I went to my bedroom.
Cried in my pillow. “I didn’t do it!”
As my crying eased, I felt the heat of anger rise. Grabbing a tissue from my dresser, I spotted a golden chain and soft shine of pearls. Mother left her pearls on my nightstand! Anger flowed to my hands, and I took those pearls and pulled them apart. It felt good.
I picked up Nancy Drew and started to read.
I looked over at the scattered pearls. Gently, I gathered them all and put them on my nightstand, covering them with a towel.

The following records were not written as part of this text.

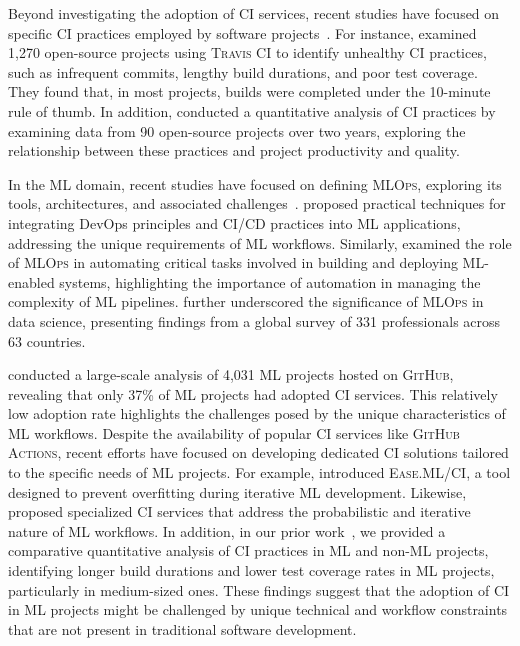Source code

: Beyond investigating the adoption of CI services, recent studies have focused on specific CI practices employed by software projects~\citep{felidre2019continuous, santos2022investigating}. For instance, \cite{felidre2019continuous} examined 1,270 open-source projects using \textsc{Travis CI} to identify unhealthy CI practices, such as infrequent commits, lengthy build durations, and poor test coverage. They found that, in most projects, builds were completed under the 10-minute rule of thumb. In addition, \cite{santos2022investigating} conducted a quantitative analysis of CI practices by examining data from 90 open-source projects over two years, exploring the relationship between these practices and project productivity and quality.

In the ML domain, recent studies have focused on defining \textsc{MLOps}, exploring its tools, architectures, and associated challenges~\citep{alla2021mlops, symeonidis2022mlops, kreuzberger2023machine}. \cite{karamitsos2020applying} proposed practical techniques for integrating DevOps principles and CI/CD practices into ML applications, addressing the unique requirements of ML workflows. Similarly, \cite{calefato2022preliminary} examined the role of \textsc{MLOps} in automating critical tasks involved in building and deploying ML-enabled systems, highlighting the importance of automation in managing the complexity of ML pipelines. \cite{makinen2021needs} further underscored the significance of \textsc{MLOps} in data science, presenting findings from a global survey of 331 professionals across 63 countries.

\cite{rzig2022characterizing} conducted a large-scale analysis of 4,031 ML projects hosted on \textsc{GitHub}, revealing that only 37\% of ML projects had adopted CI services. This relatively low adoption rate highlights the challenges posed by the unique characteristics of ML workflows. Despite the availability of popular CI services like \textsc{GitHub Actions}, recent efforts have focused on developing dedicated CI solutions tailored to the specific needs of ML projects. For example, \cite{renggli2019continuous} introduced \textsc{Ease.ML/CI}, a tool designed to prevent overfitting during iterative ML development. Likewise, \cite{karlavs2020building} proposed specialized CI services that address the probabilistic and iterative nature of ML workflows.
In addition, in our prior work~\citep{bernardo2024machine}, we provided a comparative quantitative analysis of CI practices in ML and non-ML projects, identifying longer build durations and lower test coverage rates in ML projects, particularly in medium-sized ones. 
These findings suggest that the adoption of CI in ML projects might be challenged by unique technical and workflow constraints that are not present in traditional software development.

“Patty, you can come out now.”
Quickly I ran out of the room and outside. I knew there would be something terrible coming my way BUT if I could get outside…
Just get outside.
Some time passed and it was time to face the music. I quietly opened the back door. It was still. Bobby must be taking his nap. I tiptoed in and peeked into the living room. Mom was sitting there, crying softly. I could see she was holding the pearls.
Slowly, I backed outside and waited and waited.
“Patty, time for dinner.”
Mother never said a word about the pearls. NEVER.
Every Lent this is one of the first places I go to think about God in my life. It is a long ago memory realized after a lot of living.
Images of Jesus crying at Gethsemane. I get it.